Intralaboratory variations of Ct of weak-positive and strong-positive samples were not acceptable (>1.66) in 17 (7.3%) and 7 (3.0%) laboratories, respectively (FIGURE 1). A majority (62.9%) of the participating laboratories used PCR reagents produced by SDbiosensors STANDARD M nCoV Real-Time Detection Kit (93; 40.1%) and Seegene Allplex SARS-CoV-2 Assay (53; 22.8%), as shown in Supplemental Table 1. Interlaboratory variation for these 2 PCR reagents is depicted in FIGURE 2. The ranges of the Ct values of RdRp were 21–28 (SDBiosensors) and 25–30 (Seegene) for strong-positive samples and 28–35 (SDBiosensors) and 32–37 (Seegene) for weak-positive samples.

FIGURE 1. — Intralaboratory variation of cycle threshold (Ct) values of *RdRp* for strong-positive (A) and weak-positive (B) samples. Intralaboratory variation was defined as the maximum difference between Ct values of *RdRp* from the same sample in the same laboratory. Negative results for strong-positive and weak-positive samples were excluded.
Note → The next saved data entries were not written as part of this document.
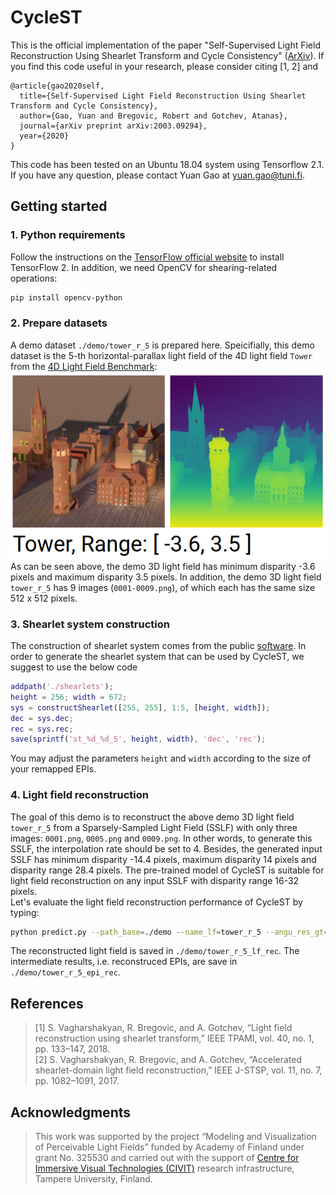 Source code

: # CycleST
This is the official implementation of the paper "Self-Supervised Light Field Reconstruction Using Shearlet Transform and Cycle Consistency" ([ArXiv](https://arxiv.org/abs/2003.09294)). If you find this code useful in your research, please consider citing [1, 2] and 
```
@article{gao2020self,
  title={Self-Supervised Light Field Reconstruction Using Shearlet Transform and Cycle Consistency},
  author={Gao, Yuan and Bregovic, Robert and Gotchev, Atanas},
  journal={arXiv preprint arXiv:2003.09294},
  year={2020}
}
```
This code has been tested on an Ubuntu 18.04 system using Tensorflow 2.1. 
If you have any question, please contact Yuan Gao at <yuan.gao@tuni.fi>.

## Getting started ##
### 1. Python requirements ###
Follow the instructions on the [TensorFlow official website](https://www.tensorflow.org/install) to install TensorFlow 2. In addition, we need OpenCV for shearing-related operations: 
``` bash
pip install opencv-python
```
### 2. Prepare datasets ###
A demo dataset `./demo/tower_r_5` is prepared here. 
Speicifially, this demo dataset is the 5-th horizontal-parallax light field of the 4D light field `Tower` from the [4D Light Field Benchmark](https://lightfield-analysis.uni-konstanz.de/):  
![](./demo/lf_tower.png "4D light field Tower")  
As can be seen above, the demo 3D light field has minimum disparity -3.6 pixels and maximum disparity 3.5 pixels. 
In addition, the demo 3D light field `tower_r_5` has 9 images (`0001-0009.png`), of which each has the same size 512 x 512 pixels.   

### 3. Shearlet system construction
The construction of shearlet system comes from the public [software](http://www.cs.tut.fi/~vagharsh/EPISparseRec.html).
In order to generate the shearlet system that can be used by CycleST, we suggest to use the below code 
``` matlab
addpath('./shearlets');
height = 256; width = 672;
sys = constructShearlet([255, 255], 1:5, [height, width]); 
dec = sys.dec;
rec = sys.rec;
save(sprintf('st_%d_%d_5', height, width), 'dec', 'rec');
```
You may adjust the parameters `height` and `width` according to the size of your remapped EPIs.  

### 4. Light field reconstruction ###
The goal of this demo is to reconstruct the above demo 3D light field `tower_r_5` from a Sparsely-Sampled Light Field (SSLF) with only three images: `0001.png`, `0005.png` and `0009.png`.
In other words, to generate this SSLF, the interpolation rate should be set to 4. 
Besides, the generated input SSLF has minimum disparity -14.4 pixels, maximum disparity 14 pixels and disparity range 28.4 pixels. 
The pre-trained model of CycleST is suitable for light field reconstruction on any input SSLF with disparity range 16-32 pixels.  
Let's evaluate the light field reconstruction performance of CycleST by typing:
``` bash  
python predict.py --path_base=./demo --name_lf=tower_r_5 --angu_res_gt=9 --dmin=-3.6 --dmax=3.5 --interp_rate=4
```
The reconstructed light field is saved in `./demo/tower_r_5_lf_rec`. The intermediate results, i.e. reconstruced EPIs, are save in `./demo/tower_r_5_epi_rec`. 

## References ##
> [1] S. Vagharshakyan, R. Bregovic, and A. Gotchev, “Light field
reconstruction using shearlet transform,” IEEE TPAMI, vol. 40,
no. 1, pp. 133–147, 2018.  
> [2] S. Vagharshakyan, R. Bregovic, and A. Gotchev, “Accelerated
shearlet-domain light field reconstruction,” IEEE J-STSP, vol.
11, no. 7, pp. 1082–1091, 2017.

## Acknowledgments ##
> This work was supported by the project “Modeling and Visualization of Perceivable Light Fields” funded by Academy of Finland under grant No. 325530 and carried out with the support of [Centre for Immersive Visual Technologies (CIVIT)](https://civit.fi/) research infrastructure, Tampere University, Finland.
FIGURE 2. — Interlaboratory variation of cycle threshold (Ct) values of *RdRp* gene along with extraction kits for laboratories using SDbiosensors reagents (n = 93) and Seegene reagents (n = 53). Strong-positive samples using SDbiosensors reagents (A) and Seegene reagents (B). Weak-positive samples using SDbiosensors reagents (C) and Seegene reagents (D). Extraction kits: 1, AdvanSure R (LG Chem); 2, Alphagene Nucleic Acid Extraction Kit (Alphagene); 3, EZ1 Advanced XL RNA Card (Qiagen); 4, Genolution Viral NA Kit (Genolution); 5, Libex Viral DNA and RNA Extraction Kit (Tianlong); 6, NucleiSens easyMAG (bioMérieux); 7, QIAamp Viral RNA Mini Kit (Qiagen); 8, QIAcube Kit (Qiagen); 9, QIAsymphony DSP Virus/Pathogen Kit (Qiagen); 10, Real-Prep Viral DNA/RNA kit (Bioneer); 11, Seegene ProPrep (Seegene); 12, Seegene STARMag (Seegene); 13, Smart LabAssist Extraction Kit (TANBead); 14, TANBead Optipure Prep (TANBead); 15, Viral Nucleic Acid (small or large) Volume Kit (Roche); 16, other kits.

Discussion

This PT study showed the performance of commonly used molecular assays for SARS-CoV-2 detection in laboratories in South Korea. The overall qualitative performance of the participating laboratories was acceptable, and intralaboratory variation was acceptable in the vast majority (89.7%). Considering the well-known variability of weak-positive samples, 97.0% of participating laboratories reported Ct values with acceptable intralaboratory variability.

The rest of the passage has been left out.